To avoid an indexing error when inserting the connector to be tested 12, the test connector 10 will generally have fool-proof means, formed for example by a rib (not shown) intended to engage into a corresponding groove of the connector to be tested 12.

A same test connector 10 may receive different connectors to be tested. In fact, some of the pins may remain unused when the connector to be tested has a reduced number of contacts. A dummy may even be placed in the test connector 18 as a substitute for contacts, so that the connector to be tested does not take an abnormal position.

The use of the test connector is clear from the foregoing description. When a connector 12 is to be tested, it is simply inserted into connector 10. During insertion, the nose of lever 38 moves away to let the connector pass. The end face of connector 12 comes into contact with the plate and begins to push it downward, without any force being exerted on the contacts of the connector 12, only one 44 of which is shown schematically in FIG. 2. As the plate 22 moves down towards bottom wall 20, the pins of contacts 30 take a more and more advanced position with respect to the plate.
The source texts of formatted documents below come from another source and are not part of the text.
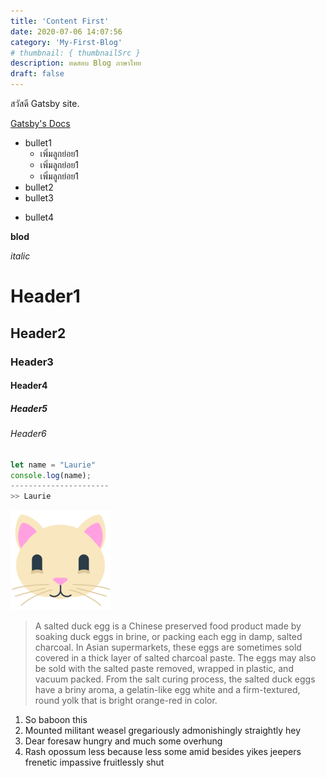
```yaml
---
title: 'Content First'
date: 2020-07-06 14:07:56
category: 'My-First-Blog'
# thumbnail: { thumbnailSrc }
description: ทดสอบ Blog ภาษาไทย
draft: false
---
```


สวัสดี Gatsby site.

[Gatsby's Docs](https://www.gatsbyjs.org/starters/?v=2)

- bullet1
    - เพิ่มลูกย่อย1
    - เพิ่มลูกย่อย1
    - เพิ่มลูกย่อย1
- bullet2
- bullet3
* bullet4

**blod**

<em>italic</em>

# Header1
## Header2
### Header3
#### Header4
##### Header5
###### Header6

```javascript
let name = "Laurie"
console.log(name);
----------------------
>> Laurie

```

![A Face Cat..](./cat-face.png)


> A salted duck egg is a Chinese preserved food product made by soaking duck
> eggs in brine, or packing each egg in damp, salted charcoal. In Asian
> supermarkets, these eggs are sometimes sold covered in a thick layer of salted
> charcoal paste. The eggs may also be sold with the salted paste removed,
> wrapped in plastic, and vacuum packed. From the salt curing process, the
> salted duck eggs have a briny aroma, a gelatin-like egg white and a
> firm-textured, round yolk that is bright orange-red in color.

1.  So baboon this
2.  Mounted militant weasel gregariously admonishingly straightly hey
3.  Dear foresaw hungry and much some overhung
4.  Rash opossum less because less some amid besides yikes jeepers frenetic
    impassive fruitlessly shut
When they project out of the plate, they bear against contacts 44. The springs 34 limit the bearing force exerted on the contacts and avoid any risk of deformation, springs 34 may be calibrated to exert a force which is very much less than that of the ejection springs 28. Connector 12 may be released as soon as it is retained by the nose of lever 38. Because of the presence of springs 34 and because of the pin shape of contacts 30, the junction electrical resistance between the contacts of connectors 10 and 12 is small and the risk of gap is avoided.

To separate the connector to be tested 12 from connector 10, it is sufficient to manually disable lever 38. The ejection springs 38 then drive connector 12 out. It is important to note that the springs 34 have practically no part in ejection.